[What you should do]
Scan the entries below, and for each line that includes the word "convergent", make a copy.

(Saved entries)

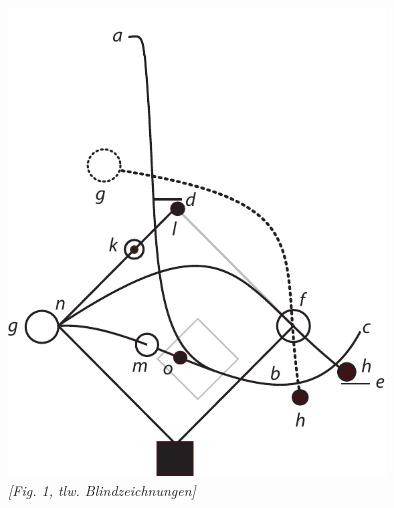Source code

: \pend \newpage
  \begin{center}
   \includegraphics[width=0.75\textwidth]{images/38_202v}\\
   \vspace{0.5ex}
   \textit{[Fig. 1, tlw. Blindzeichnungen]}
   \vspace{1.0ex}
   \end{center} 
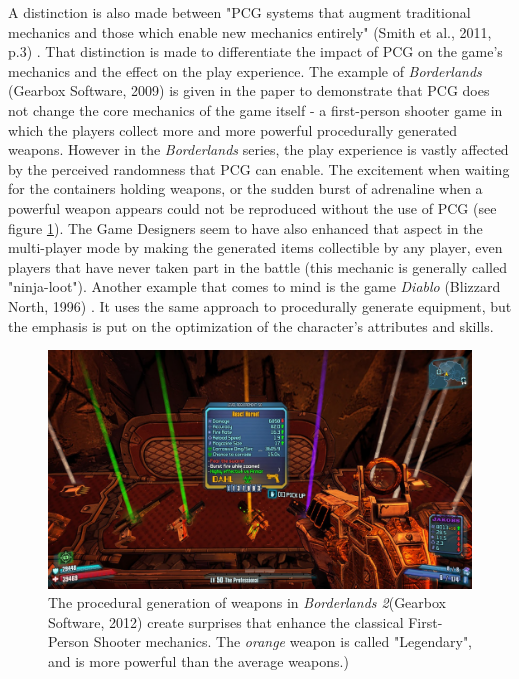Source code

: A distinction is also made between "PCG systems that augment traditional mechanics and those which enable new mechanics entirely" (Smith et al., 2011, p.3) \cite{pdf:pcgbased}. That distinction is made to differentiate the impact of PCG on the game's mechanics and the effect on the play experience. The example of \textit{Borderlands} (Gearbox Software, 2009) \cite{game:border} is given in the paper to demonstrate that PCG does not change the core mechanics of the game itself - a first-person shooter game in which the players collect more and more powerful procedurally generated weapons. However in the \textit{Borderlands} series, the play experience is vastly affected by the perceived randomness that PCG can enable. The excitement when waiting for the containers holding weapons, or the sudden burst of adrenaline when a powerful weapon appears could not be reproduced without the use of PCG (see figure \ref{fig:Bl2}). The Game Designers seem to have also enhanced that aspect in the multi-player mode by making the generated items collectible by any player, even players that have never taken part in the battle (this mechanic is generally called "ninja-loot"). Another example that comes to mind is the game \textit{Diablo} (Blizzard North, 1996) \cite{game:diablo}. It uses the same approach to procedurally generate equipment, but the emphasis is put on the optimization of the character's attributes and skills. 

\begin{figure}[!ht]
    \centering
    \includegraphics[scale=0.15]{Images/Borderlands2.jpg}
    \caption{The procedural generation of weapons in \textit{Borderlands 2}(Gearbox Software, 2012) create surprises that enhance the classical First-Person Shooter mechanics. The \textit{orange} weapon is called "Legendary", and is more powerful than the average weapons.)\cite{pic:border}}
    \label{fig:Bl2}
\end{figure}

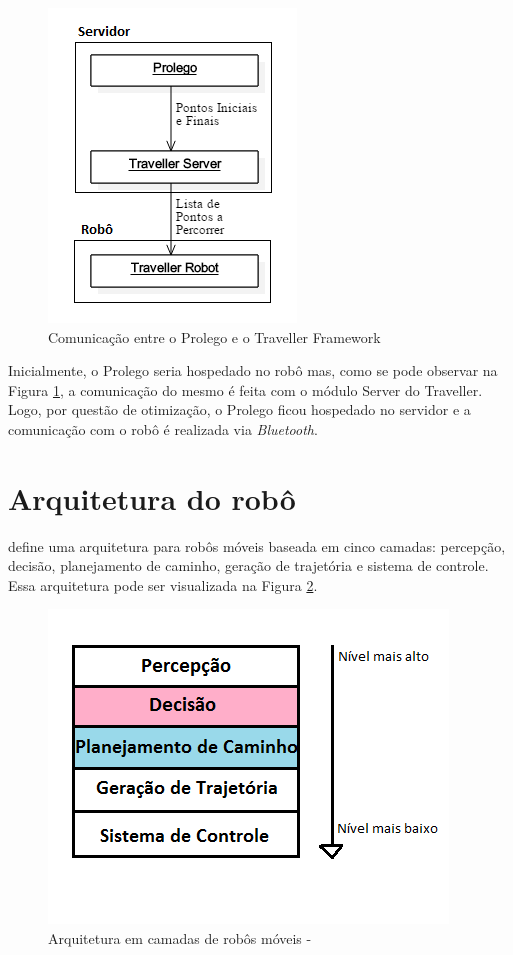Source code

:  \FloatBarrier
\begin{figure}[!h]
\centering
\includegraphics[keepaspectratio=true,scale=0.7]{figuras/Comunicacao_Prolego_Traveller.png}
\caption{Comunicação entre o Prolego e o Traveller Framework}
\label{ComunicacaoProlegoTraveller}
\end{figure}
 
 
 Inicialmente, o Prolego seria hospedado no robô mas, como se pode observar na Figura \ref{ComunicacaoProlegoTraveller}, a comunicação do mesmo é feita com o módulo Server do Traveller. Logo, por questão de otimização, o Prolego ficou hospedado no servidor e a comunicação com o robô é realizada via \textit{Bluetooth}.

\section{Arquitetura do robô}\label{arquiteturaDoRobo}
 define uma arquitetura para robôs móveis baseada em cinco camadas: percepção, decisão, planejamento de caminho, geração de trajetória e sistema de controle. Essa arquitetura pode ser visualizada na Figura \ref{arquiteturaCamadas}.

\FloatBarrier
\begin{figure}[!h]
\centering
\includegraphics[keepaspectratio=true,scale=0.7]{figuras/arquiteturaCamadas.png}
\caption{Arquitetura em camadas de robôs móveis - }
\label{arquiteturaCamadas}
\end{figure}

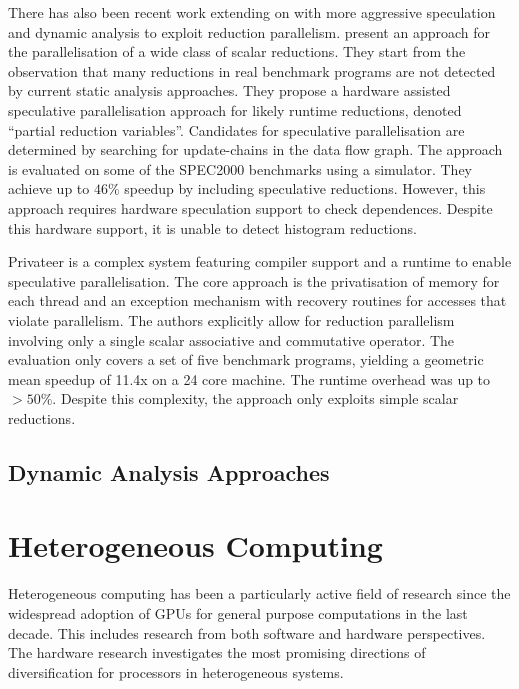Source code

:     There has also been recent work extending on \citet{rauchwerger1999lrpd}
    with more aggressive speculation and dynamic analysis
    \citep{aguilar2015unified} to exploit reduction parallelism.
    \citet{Han2010Speculative} present an approach for the
    parallelisation of a wide class of scalar reductions.
    They start from the observation that many reductions in real benchmark
    programs are not detected by current static analysis approaches.
    They propose a hardware assisted speculative parallelisation approach for
    likely runtime reductions, denoted ``partial reduction variables''.
    Candidates for speculative parallelisation are determined by searching for
    update-chains in the data flow graph.
    The approach is evaluated on some of the SPEC2000 benchmarks using a
    simulator.
    They achieve up to $46\%$ speedup by including speculative reductions.
    However, this approach requires hardware speculation support to check
    dependences.
    Despite this hardware support, it is unable to detect histogram reductions.

    Privateer \citep{Johnson:2012:SSP:2254064.2254107} is a complex system
    featuring compiler support and a runtime to enable speculative
    parallelisation.
    The core approach is the privatisation of memory for each thread and an
    exception mechanism with recovery routines for accesses that violate
    parallelism.
    The authors explicitly allow for reduction parallelism involving only a
    single scalar associative and commutative operator.
    The evaluation only covers a set of five benchmark programs, yielding
    a geometric mean speedup of 11.4x on a 24 core machine.
    The runtime overhead was up to $>50\%$.
    Despite this complexity, the approach only exploits simple scalar reductions.

\subsection{Dynamic Analysis Approaches}


\pagebreak
\section{Heterogeneous Computing}

    Heterogeneous computing has been a particularly active field of research
    since the widespread adoption of GPUs for general purpose computations in
    the last decade.
    This includes research from both software and hardware perspectives.
    The hardware research investigates the most promising directions of
    diversification for processors in heterogeneous systems.
    
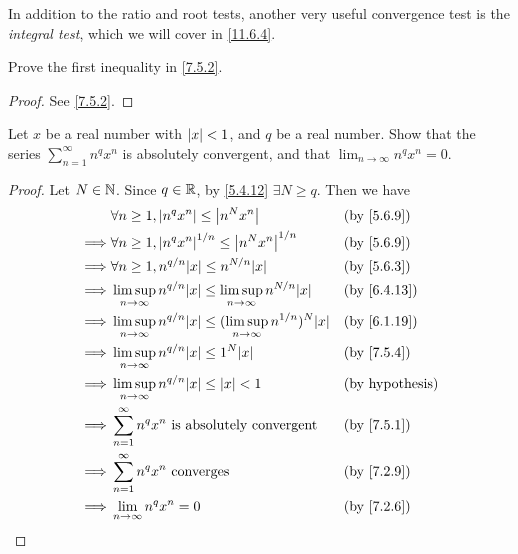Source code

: \begin{rmk}\label{7.5.5}
  In addition to the ratio and root tests, another very useful convergence test is the \emph{integral test}, which we will cover in \cref{11.6.4}.
\end{rmk}

\exercisesection

\begin{ex}\label{ex:7.5.1}
  Prove the first inequality in \cref{7.5.2}.
\end{ex}

\begin{proof}
  See \cref{7.5.2}.
\end{proof}

\begin{ex}\label{ex:7.5.2}
  Let \(x\) be a real number with \(\left\lvert x\right\rvert < 1\), and \(q\) be a real number.
  Show that the series \(\sum_{n = 1}^\infty n^q x^n\) is absolutely convergent, and that \(\lim_{n \to \infty} n^q x^n = 0\).
\end{ex}

\begin{proof}
  Let \(N \in \mathbb{N}\).
  Since \(q \in \mathbb{R}\), by \cref{5.4.12} \(\exists N \geq q\).
  Then we have
  \begin{align*}
             & \forall n \geq 1, \abs{n^q x^n} \leq \abs{n^N x^n}                                         &  & \by{5.6.9}             \\
    \implies & \forall n \geq 1, \abs{n^q x^n}^{1 / n} \leq \abs{n^N x^n}^{1 / n}                         &  & \by{5.6.9}             \\
    \implies & \forall n \geq 1, n^{q / n} \abs{x} \leq n^{N / n} \abs{x}                                 &  & \by{5.6.3}             \\
    \implies & \limsup_{n \to \infty} n^{q / n} \abs{x} \leq \limsup_{n \to \infty} n^{N / n} \abs{x}     &  & \by{6.4.13}            \\
    \implies & \limsup_{n \to \infty} n^{q / n} \abs{x} \leq (\limsup_{n \to \infty} n^{1 / n})^N \abs{x} &  & \by{6.1.19}            \\
    \implies & \limsup_{n \to \infty} n^{q / n} \abs{x} \leq 1^N \abs{x}                                  &  & \by{7.5.4}             \\
    \implies & \limsup_{n \to \infty} n^{q / n} \abs{x} \leq \abs{x} < 1                                  &  & \text{(by hypothesis)} \\
    \implies & \sum_{n = 1}^\infty n^q x^n \text{ is absolutely convergent}                               &  & \by{7.5.1}             \\
    \implies & \sum_{n = 1}^\infty n^q x^n \text{ converges}                                              &  & \by{7.2.9}             \\
    \implies & \lim_{n \to \infty} n^q x^n = 0                                                            &  & \by{7.2.6}
  \end{align*}
\end{proof}

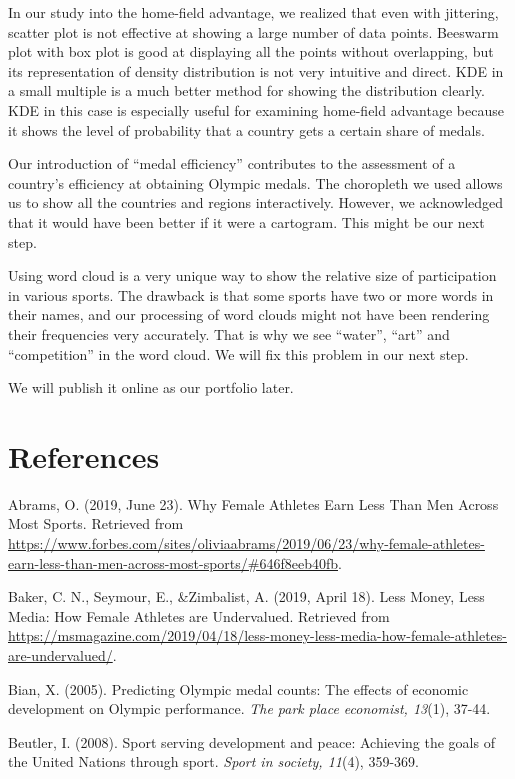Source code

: \documentclass[
]{article}
\begin{document}
In our study into the home-field advantage, we realized that even with jittering, scatter plot is not effective at showing a large number of data points. Beeswarm plot with box plot is good at displaying all the points without overlapping, but its representation of density distribution is not very intuitive and direct. KDE in a small multiple is a much better method for showing the distribution clearly. KDE in this case is especially useful for examining home-field advantage because it shows the level of probability that a country gets a certain share of medals.

Our introduction of ``medal efficiency'' contributes to the assessment of a country's efficiency at obtaining Olympic medals. The choropleth we used allows us to show all the countries and regions interactively. However, we acknowledged that it would have been better if it were a cartogram. This might be our next step.

Using word cloud is a very unique way to show the relative size of participation in various sports. The drawback is that some sports have two or more words in their names, and our processing of word clouds might not have been rendering their frequencies very accurately. That is why we see ``water'', ``art'' and ``competition'' in the word cloud. We will fix this problem in our next step.

We will publish it online as our portfolio later.

\hypertarget{references}{%
\section*{References}\label{references}}

Abrams, O. (2019, June 23). Why Female Athletes Earn Less Than Men Across Most Sports. Retrieved from \url{https://www.forbes.com/sites/oliviaabrams/2019/06/23/why-female-athletes-earn-less-than-men-across-most-sports/\#646f8eeb40fb}.

Baker, C. N., Seymour, E., \&Zimbalist, A. (2019, April 18). Less Money, Less Media: How Female Athletes are Undervalued. Retrieved from \url{https://msmagazine.com/2019/04/18/less-money-less-media-how-female-athletes-are-undervalued/}.

Bian, X. (2005). Predicting Olympic medal counts: The effects of economic development on Olympic performance. \emph{The park place economist, 13}(1), 37-44.

Beutler, I. (2008). Sport serving development and peace: Achieving the goals of the United Nations through sport. \emph{Sport in society, 11}(4), 359-369.
\end{document}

[Answer box]
  Show that the series \(\sum_{n = 1}^\infty n^q x^n\) is absolutely convergent, and that \(\lim_{n \to \infty} n^q x^n = 0\).
    \implies & \sum_{n = 1}^\infty n^q x^n \text{ is absolutely convergent}                               &  & \by{7.5.1}             \\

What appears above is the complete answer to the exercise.